Confronto con Guido Boella, Università di Torino, CIM 4.0 e componente del nuovo comitato per la strategia dell’Intelligenza Artificiale sulle attività e sulle priorità per uno sviluppo dell’AI nel nostro paese

Pubblicato il 22 Nov 2023

Guido Boella, Università di Torino, CIM 4.0 e componente del nuovo comitato per la strategia dell’Intelligenza Artificiale del Dipartimento per la Trasformazione digitale

All’inizio di novembre è stato ufficialmente presentato il Comitato di Coordinamento per l’aggiornamento della strategia nazionale sull’Intelligenza Artificiale su iniziativa, in particolare, del sottosegretario per l’innovazione tecnologica e la digitalizzazione, Alessio Butti.
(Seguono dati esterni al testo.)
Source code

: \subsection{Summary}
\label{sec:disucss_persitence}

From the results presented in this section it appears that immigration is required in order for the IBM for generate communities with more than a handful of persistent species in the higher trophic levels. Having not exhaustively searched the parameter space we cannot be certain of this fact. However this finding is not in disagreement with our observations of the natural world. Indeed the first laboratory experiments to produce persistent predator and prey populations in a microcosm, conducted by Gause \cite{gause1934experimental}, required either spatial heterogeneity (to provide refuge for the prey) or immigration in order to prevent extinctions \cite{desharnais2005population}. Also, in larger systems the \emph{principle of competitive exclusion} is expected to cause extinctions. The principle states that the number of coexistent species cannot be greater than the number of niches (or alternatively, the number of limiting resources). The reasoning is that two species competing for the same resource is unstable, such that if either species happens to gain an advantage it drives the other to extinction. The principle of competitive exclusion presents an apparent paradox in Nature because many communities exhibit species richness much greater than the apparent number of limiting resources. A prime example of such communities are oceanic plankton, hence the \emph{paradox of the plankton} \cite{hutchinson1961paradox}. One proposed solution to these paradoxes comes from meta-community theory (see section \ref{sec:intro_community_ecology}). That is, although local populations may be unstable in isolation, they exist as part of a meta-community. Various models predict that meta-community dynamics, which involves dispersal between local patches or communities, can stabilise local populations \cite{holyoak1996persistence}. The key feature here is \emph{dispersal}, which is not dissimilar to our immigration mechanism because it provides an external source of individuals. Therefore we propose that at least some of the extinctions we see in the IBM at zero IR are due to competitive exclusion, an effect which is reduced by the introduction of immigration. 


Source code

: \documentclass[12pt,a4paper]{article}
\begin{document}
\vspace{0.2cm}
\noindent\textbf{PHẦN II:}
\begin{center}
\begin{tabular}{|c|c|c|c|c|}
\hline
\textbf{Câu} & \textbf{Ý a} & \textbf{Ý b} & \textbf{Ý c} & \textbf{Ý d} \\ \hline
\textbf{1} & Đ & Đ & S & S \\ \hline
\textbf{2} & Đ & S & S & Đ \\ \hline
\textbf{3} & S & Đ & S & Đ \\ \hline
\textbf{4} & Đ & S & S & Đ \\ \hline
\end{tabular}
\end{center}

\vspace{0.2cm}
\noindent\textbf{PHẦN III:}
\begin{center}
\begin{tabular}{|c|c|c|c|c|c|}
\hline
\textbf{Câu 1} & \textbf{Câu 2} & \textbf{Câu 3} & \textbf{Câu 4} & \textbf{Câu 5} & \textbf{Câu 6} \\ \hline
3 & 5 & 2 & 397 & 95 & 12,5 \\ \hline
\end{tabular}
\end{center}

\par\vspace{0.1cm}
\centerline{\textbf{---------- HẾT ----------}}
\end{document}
Al gruppo di lavoro composto da 13 membri è stato affidato il compito di contribuire alla definizione della strategia nazionale sull’Intelligenza Artificiale.

Guido Boella è attivo da tempo sui temi dell’innovazione digitale e dell’Intelligenza Artificiale, è tra l’altro co-fondatore della Società Italiana per l’Etica dell’Intelligenza Artificiale, Vice-Rettore dell’Università di Torino con delega alle relazioni con le imprese e Vice Presidente del Competence Center Industry Manufacturing CIM4.0 ed è uno dei 13 membri del Comitato di Coordinamento per l’aggiornamento della strategia nazionale sull’Intelligenza Artificiale.

Partiamo dai temi dell’impatto dell’Intelligenza Artificiale. Quanto è importante oggi riuscire a passare da una visione “passiva”, o addirittura “difensiva”, a una lettura dell’impatto in chiave propositiva e costruttiva?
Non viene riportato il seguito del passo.